(Records from a data collection)
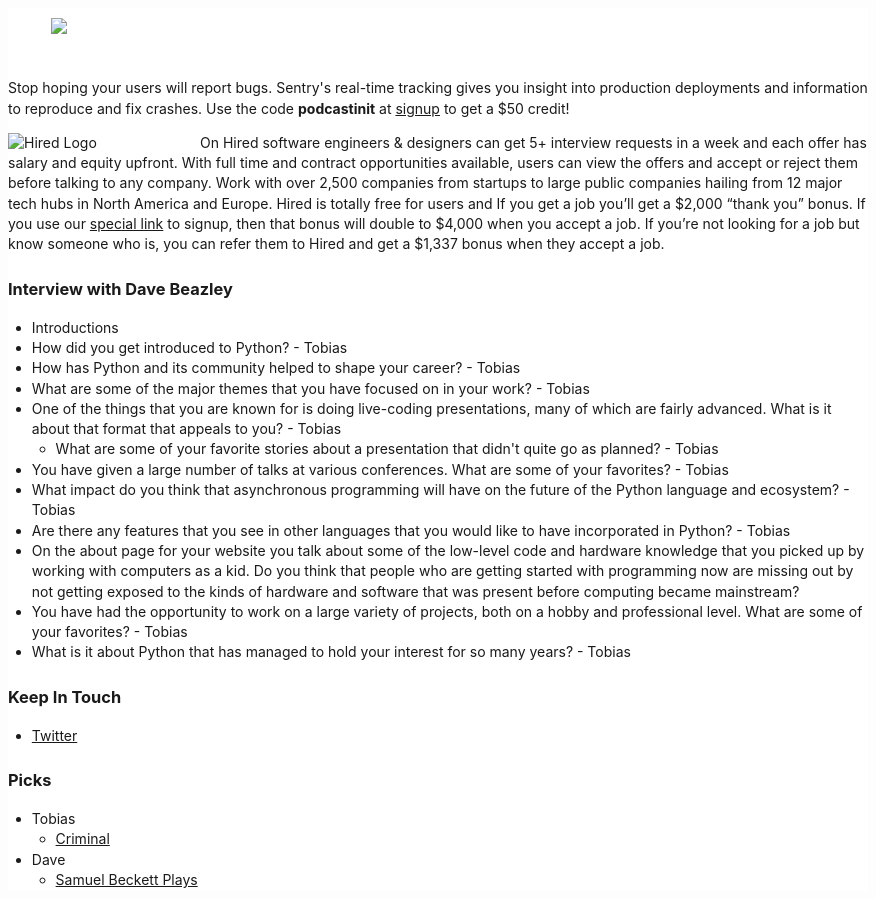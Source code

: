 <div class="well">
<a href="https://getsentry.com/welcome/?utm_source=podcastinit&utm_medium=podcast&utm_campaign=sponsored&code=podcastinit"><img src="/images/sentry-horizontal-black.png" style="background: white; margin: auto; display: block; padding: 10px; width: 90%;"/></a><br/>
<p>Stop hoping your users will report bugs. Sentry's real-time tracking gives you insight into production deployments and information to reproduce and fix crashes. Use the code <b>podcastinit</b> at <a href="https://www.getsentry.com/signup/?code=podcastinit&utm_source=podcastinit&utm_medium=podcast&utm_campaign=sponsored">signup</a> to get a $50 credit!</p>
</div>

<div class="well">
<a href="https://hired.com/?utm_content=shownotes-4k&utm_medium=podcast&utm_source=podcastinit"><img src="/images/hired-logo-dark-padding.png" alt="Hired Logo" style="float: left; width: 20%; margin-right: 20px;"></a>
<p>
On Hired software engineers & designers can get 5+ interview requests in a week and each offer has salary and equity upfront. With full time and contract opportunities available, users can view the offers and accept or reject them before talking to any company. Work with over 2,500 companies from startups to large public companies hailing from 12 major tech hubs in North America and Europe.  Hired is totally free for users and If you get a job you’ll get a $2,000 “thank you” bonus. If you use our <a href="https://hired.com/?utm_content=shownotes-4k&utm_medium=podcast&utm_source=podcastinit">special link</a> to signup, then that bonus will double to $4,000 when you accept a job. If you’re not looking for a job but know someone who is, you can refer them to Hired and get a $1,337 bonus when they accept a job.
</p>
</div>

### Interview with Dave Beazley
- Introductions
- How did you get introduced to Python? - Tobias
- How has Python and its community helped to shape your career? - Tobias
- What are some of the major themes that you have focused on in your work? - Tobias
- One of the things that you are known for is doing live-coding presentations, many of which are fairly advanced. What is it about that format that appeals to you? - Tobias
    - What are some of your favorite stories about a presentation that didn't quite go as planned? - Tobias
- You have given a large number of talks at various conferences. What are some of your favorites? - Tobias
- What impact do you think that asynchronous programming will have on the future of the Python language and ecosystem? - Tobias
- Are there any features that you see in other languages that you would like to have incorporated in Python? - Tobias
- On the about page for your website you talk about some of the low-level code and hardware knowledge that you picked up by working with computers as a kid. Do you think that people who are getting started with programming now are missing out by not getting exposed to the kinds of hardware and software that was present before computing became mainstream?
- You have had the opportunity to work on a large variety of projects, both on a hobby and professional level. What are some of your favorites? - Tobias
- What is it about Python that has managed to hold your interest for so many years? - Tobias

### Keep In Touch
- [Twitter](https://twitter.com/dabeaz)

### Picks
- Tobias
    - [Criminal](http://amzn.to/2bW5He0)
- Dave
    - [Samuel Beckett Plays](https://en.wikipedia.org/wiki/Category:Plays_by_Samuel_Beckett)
==
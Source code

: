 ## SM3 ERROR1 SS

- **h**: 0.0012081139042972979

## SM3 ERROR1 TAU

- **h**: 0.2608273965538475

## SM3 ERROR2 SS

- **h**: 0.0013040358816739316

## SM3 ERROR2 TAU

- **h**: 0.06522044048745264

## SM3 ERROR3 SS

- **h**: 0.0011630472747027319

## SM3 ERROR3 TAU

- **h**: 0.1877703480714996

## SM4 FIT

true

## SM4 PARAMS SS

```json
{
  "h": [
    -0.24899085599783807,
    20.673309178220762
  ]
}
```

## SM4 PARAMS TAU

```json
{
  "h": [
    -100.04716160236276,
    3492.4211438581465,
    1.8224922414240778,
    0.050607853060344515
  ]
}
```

About this exercise: Read the entries and select each line where the word "style" is found.

Reply:
<a href="https://getsentry.com/welcome/?utm_source=podcastinit&utm_medium=podcast&utm_campaign=sponsored&code=podcastinit"><img src="/images/sentry-horizontal-black.png" style="background: white; margin: auto; display: block; padding: 10px; width: 90%;"/></a><br/>
<a href="https://hired.com/?utm_content=shownotes-4k&utm_medium=podcast&utm_source=podcastinit"><img src="/images/hired-logo-dark-padding.png" alt="Hired Logo" style="float: left; width: 20%; margin-right: 20px;"></a>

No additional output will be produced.